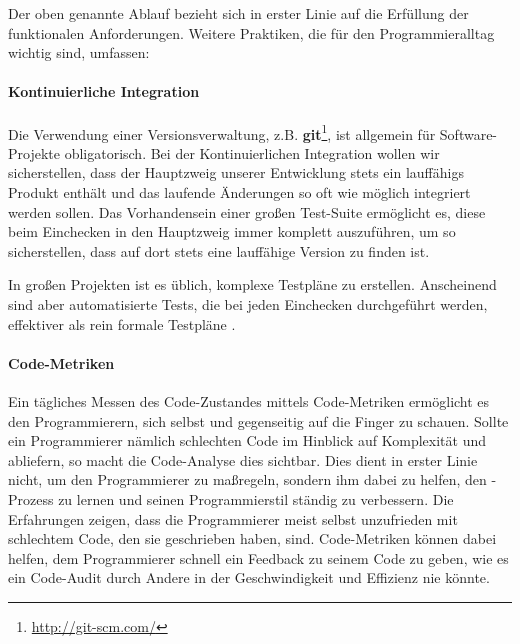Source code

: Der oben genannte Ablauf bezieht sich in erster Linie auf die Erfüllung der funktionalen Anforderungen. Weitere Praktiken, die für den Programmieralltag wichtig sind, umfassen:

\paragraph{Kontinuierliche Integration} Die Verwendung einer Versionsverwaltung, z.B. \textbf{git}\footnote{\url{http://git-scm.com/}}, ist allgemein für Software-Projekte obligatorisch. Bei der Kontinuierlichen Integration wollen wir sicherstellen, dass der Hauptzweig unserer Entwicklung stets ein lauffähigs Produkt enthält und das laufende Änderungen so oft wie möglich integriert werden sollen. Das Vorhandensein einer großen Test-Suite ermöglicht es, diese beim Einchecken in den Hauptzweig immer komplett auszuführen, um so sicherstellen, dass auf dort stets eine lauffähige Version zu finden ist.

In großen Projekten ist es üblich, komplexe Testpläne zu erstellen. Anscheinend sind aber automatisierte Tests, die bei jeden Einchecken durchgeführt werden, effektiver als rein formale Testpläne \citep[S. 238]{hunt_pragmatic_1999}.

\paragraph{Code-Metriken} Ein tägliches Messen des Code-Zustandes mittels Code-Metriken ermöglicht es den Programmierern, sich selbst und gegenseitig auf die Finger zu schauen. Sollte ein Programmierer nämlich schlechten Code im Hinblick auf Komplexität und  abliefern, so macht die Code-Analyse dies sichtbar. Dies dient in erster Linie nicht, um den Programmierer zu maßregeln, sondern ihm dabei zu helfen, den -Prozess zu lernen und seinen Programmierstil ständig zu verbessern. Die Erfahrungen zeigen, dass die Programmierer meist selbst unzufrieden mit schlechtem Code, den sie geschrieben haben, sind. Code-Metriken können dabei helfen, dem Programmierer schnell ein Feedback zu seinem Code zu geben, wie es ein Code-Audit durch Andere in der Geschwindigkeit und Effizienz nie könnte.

====

Each line from the top of the records through the one containing "In großen Projekten" needs to be transcribed exactly, without pictures.

Source code

: Der oben genannte Ablauf bezieht sich in erster Linie auf die Erfüllung der funktionalen Anforderungen. Weitere Praktiken, die für den Programmieralltag wichtig sind, umfassen:

\paragraph{Kontinuierliche Integration} Die Verwendung einer Versionsverwaltung, z.B. \textbf{git}\footnote{\url{http://git-scm.com/}}, ist allgemein für Software-Projekte obligatorisch. Bei der Kontinuierlichen Integration wollen wir sicherstellen, dass der Hauptzweig unserer Entwicklung stets ein lauffähigs Produkt enthält und das laufende Änderungen so oft wie möglich integriert werden sollen. Das Vorhandensein einer großen Test-Suite ermöglicht es, diese beim Einchecken in den Hauptzweig immer komplett auszuführen, um so sicherstellen, dass auf dort stets eine lauffähige Version zu finden ist.

In großen Projekten ist es üblich, komplexe Testpläne zu erstellen. Anscheinend sind aber automatisierte Tests, die bei jeden Einchecken durchgeführt werden, effektiver als rein formale Testpläne \citep[S. 238]{hunt_pragmatic_1999}.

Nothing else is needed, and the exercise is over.